Bruce Seaton
Professor Julian Yates
Reaction Paper: Laura Mulvey
Fight Club as Feminist Cinema
“Quite apart from the extraneous similarities between
screen and mirror... the cinema has structures of fascination
strong enough to allow temporary loss of ego while
simultaneously reinforcing it... the cinema has distinguished
itself in the production of ego ideals, through the star system
for instance.”
-Laura Mulvey, Visual Pleasure and Narrative Cinema
(Norton, 2185)
“We’ve all been raised on television to believe that one day
we’d all be millionaires and movie gods and rock stars...
...but we won’t.”
-Brad Pitt as Tyler Durden, Fight Club
In 1975, Laura Mulvey published Visual Pleasure and Narrative Cinema, a work that used
Freudian
psychoanalysis to criticize
Hollywood cinema as
phallocentric.
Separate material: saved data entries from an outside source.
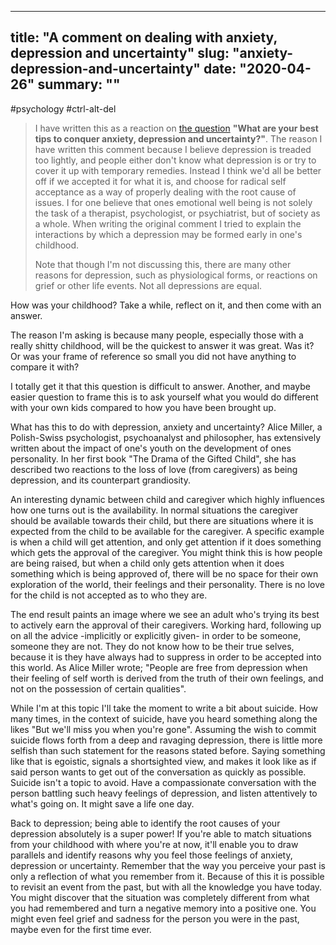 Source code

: 
---
title: "A comment on dealing with anxiety, depression and uncertainty"
slug: "anxiety-depression-and-uncertainty"
date: "2020-04-26"
summary: ""
---

#psychology #ctrl-alt-del

> I have written this as a reaction on [the question](https://www.indiehackers.com/post/what-are-your-best-tips-to-conquer-anxiety-depression-and-uncertainty-top-answers-will-be-featured-to-20-000-people-2cf12a3eaf) **"What are your best tips to conquer anxiety, depression and uncertainty?"**.
> The reason I have written this comment because I believe depression is treaded too lightly, and people either don't know what depression is or try to cover it up with temporary remedies. Instead I think we'd all be better off if we accepted it for what it is, and choose for radical self acceptance as a way of properly dealing with the root cause of issues. I for one believe that ones emotional well being is not solely the task of a therapist, psychologist, or psychiatrist, but of society as a whole. When writing the original comment I tried to explain the interactions by which a depression may be formed early in one's childhood.
> 
> Note that though I'm not discussing this, there are many other reasons for depression, such as physiological forms, or reactions on grief or other life events. Not all depressions are equal.


How was your childhood? Take a while, reflect on it, and then come with an answer.

The reason I'm asking is because many people, especially those with a really shitty childhood, will be the quickest to answer it was great. Was it? Or was your frame of reference so small you did not have anything to compare it with?

I totally get it that this question is difficult to answer. Another, and maybe easier question to frame this is to ask yourself what you would do different with your own kids compared to how you have been brought up.

What has this to do with depression, anxiety and uncertainty? Alice Miller, a Polish-Swiss psychologist, psychoanalyst and philosopher, has extensively written about the impact of one's youth on the development of ones personality. In her first book "The Drama of the Gifted Child", she has described two reactions to the loss of love (from caregivers) as being depression, and its counterpart grandiosity.

An interesting dynamic between child and caregiver which highly influences how one turns out is the availability. In normal situations the caregiver should be available towards their child, but there are situations where it is expected from the child to be available for the caregiver. A specific example is when a child will get attention, and only get attention if it does something which gets the approval of the caregiver. You might think this is how people are being raised, but when a child only gets attention when it does something which is being approved of, there will be no space for their own exploration of the world, their feelings and their personality. There is no love for the child is not accepted as to who they are.

The end result paints an image where we see an adult who's trying its best to actively earn the approval of their caregivers. Working hard, following up on all the advice -implicitly or explicitly given- in order to be someone, someone they are not. They do not know how to be their true selves, because it is they have always had to suppress in order to be accepted into this world. As Alice Miller wrote; "People are free from depression when their feeling of self worth is derived from the truth of their own feelings, and not on the possession of certain qualities".

While I'm at this topic I'll take the moment to write a bit about suicide. How many times, in the context of suicide, have you heard something along the likes "But we'll miss you when you're gone". Assuming the wish to commit suicide flows forth from a deep and ravaging depression, there is little more selfish than such statement for the reasons stated before. Saying something like that is egoistic, signals a shortsighted view, and makes it look like as if said person wants to get out of the conversation as quickly as possible. Suicide isn't a topic to avoid. Have a compassionate conversation with the person battling such heavy feelings of depression, and listen attentively to what's going on. It might save a life one day.

Back to depression; being able to identify the root causes of your depression absolutely is a super power! If you're able to match situations from your childhood with where you're at now, it'll enable you to draw parallels and identify reasons why you feel those feelings of anxiety, depression or uncertainty. Remember that the way you perceive your past is only a reflection of what you remember from it. Because of this it is possible to revisit an event from the past, but with all the knowledge you have today. You might discover that the situation was completely different from what you had remembered and turn a negative memory into a positive one. You might even feel grief and sadness for the person you were in the past, maybe even for the first time ever.
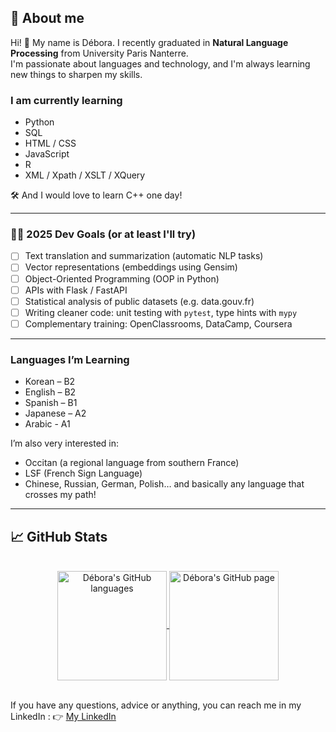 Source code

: ## 🤔 About me
Hi! 👋 My name is Débora. I recently graduated in **Natural Language Processing** from University Paris Nanterre.  
I'm passionate about languages and technology, and I'm always learning new things to sharpen my skills.


### I am currently learning
* Python
* SQL
* HTML / CSS
* JavaScript
* R
* XML / Xpath / XSLT / XQuery

🛠️ And I would love to learn C++ one day!

---

### 👩‍💻 2025 Dev Goals (or at least I'll try)
- [ ] Text translation and summarization (automatic NLP tasks)
- [ ] Vector representations (embeddings using Gensim)
- [ ] Object-Oriented Programming (OOP in Python)
- [ ] APIs with Flask / FastAPI
- [ ] Statistical analysis of public datasets (e.g. data.gouv.fr)
- [ ] Writing cleaner code: unit testing with `pytest`, type hints with `mypy`
- [ ] Complementary training: OpenClassrooms, DataCamp, Coursera

---

### Languages I’m Learning
* Korean – B2
* English – B2 
* Spanish – B1
* Japanese – A2
* Arabic - A1

I’m also very interested in:
* Occitan (a regional language from southern France)
* LSF (French Sign Language)
* Chinese, Russian, German, Polish… and basically any language that crosses my path!

---

## 📈 GitHub Stats
</br>
<div align="center"> 
   <a href="https://github.com/deboraptor" >
     <img align="center" src="https://github-readme-stats.vercel.app/api/top-langs/?username=deboraptor&hide=html&langs_count=4&theme=radical"" alt="Débora's GitHub languages" height="175"/>
   </a>
   <a href="https://github.com/deboraptor">
       <img align="center" src="https://github-readme-stats.vercel.app/api/?username=deboraptor&hide=html&theme=radical&show_icons=true" alt="Débora's GitHub page" height="175"/>
   </a>
</div>
</br>

If you have any questions, advice or anything, you can reach me in my LinkedIn : 
👉 <a href="https://www.linkedin.com/in/debora-van-den-zande/">My LinkedIn</a>
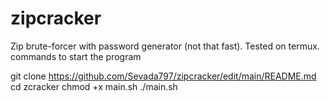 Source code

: # zipcracker
Zip brute-forcer with password generator (not that fast).
Tested on termux.
commands to start the program

git clone https://github.com/Sevada797/zipcracker/edit/main/README.md
cd zcracker
chmod +x main.sh
./main.sh
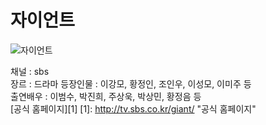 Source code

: # 자이언트
![자이언트](http://tv.sbs.co.kr/giant/ "자이언트")  

채널 : sbs  
장르 : 드라마
등장인물 : 이강모, 황정인, 조인우, 이성모, 이미주 등  
출연배우 : 이범수, 박진희, 주상욱, 박상민, 황정음 등  
[공식 홈페이지][1]
[1]: http://tv.sbs.co.kr/giant/ "공식 홈페이지" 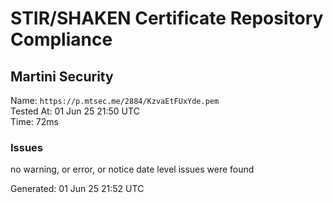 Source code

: # STIR/SHAKEN Certificate Repository Compliance

## Martini Security

Name: `https://p.mtsec.me/2884/KzvaEtFUxYde.pem`\
Tested At: 01 Jun 25 21:50 UTC\
Time: 72ms

### Issues

no warning, or error, or notice date level issues were found

Generated: 01 Jun 25 21:52 UTC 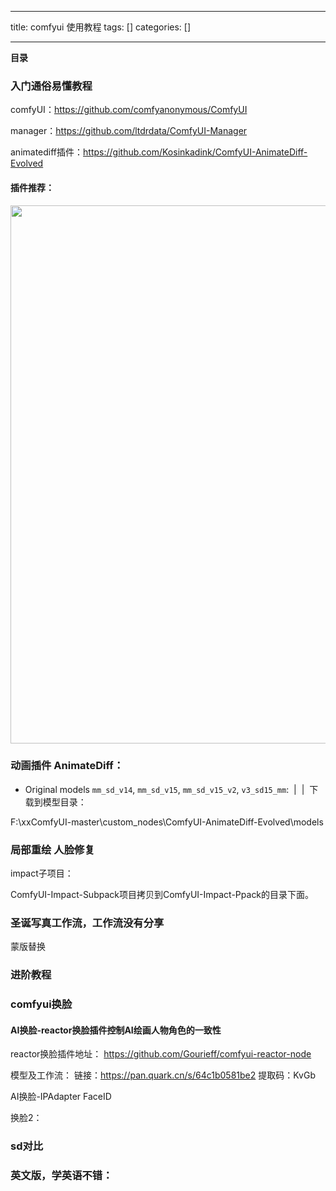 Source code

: 
--- 
title:  comfyui 使用教程 
tags: []
categories: [] 

---
**目录**























### 入门通俗易懂教程



comfyUI：https://github.com/comfyanonymous/ComfyUI

manager：https://github.com/ltdrdata/ComfyUI-Manager

animatediff插件：https://github.com/Kosinkadink/ComfyUI-AnimateDiff-Evolved

#### 插件推荐：

<img alt="" height="861" src="https://img-blog.csdnimg.cn/direct/7461be49d58645baa4825c1e646de55c.png" width="774">



### 动画插件 AnimateDiff：


- Original models `mm_sd_v14`, `mm_sd_v15`, `mm_sd_v15_v2`, `v3_sd15_mm`:  |  | 
下载到模型目录：

F:\xxComfyUI-master\custom_nodes\ComfyUI-AnimateDiff-Evolved\models



### 局部重绘 人脸修复







impact子项目：





ComfyUI-Impact-Subpack项目拷贝到ComfyUI-Impact-Ppack的目录下面。



### 圣诞写真工作流，工作流没有分享





蒙版替换





### 进阶教程



### comfyui换脸

#### AI换脸-reactor换脸插件控制AI绘画人物角色的一致性



reactor换脸插件地址： https://github.com/Gourieff/comfyui-reactor-node

模型及工作流： 链接：https://pan.quark.cn/s/64c1b0581be2 提取码：KvGb



AI换脸-IPAdapter FaceID









换脸2：





### sd对比





### 英文版，学英语不错：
In this work she describes the subtle ways in which the role of women in film is downplayed to the level of
objectivity, the seen, while masculinity was portrayed as powerful, as the
seer. In 1999, director
David Fincher released
Fight Club, a seemingly (and actually)
masculine movie with many strongly
feminist themes. The way in which Fincher portrays his characters in this film suggests that not only is it feminist, but specifically Mulvian in form.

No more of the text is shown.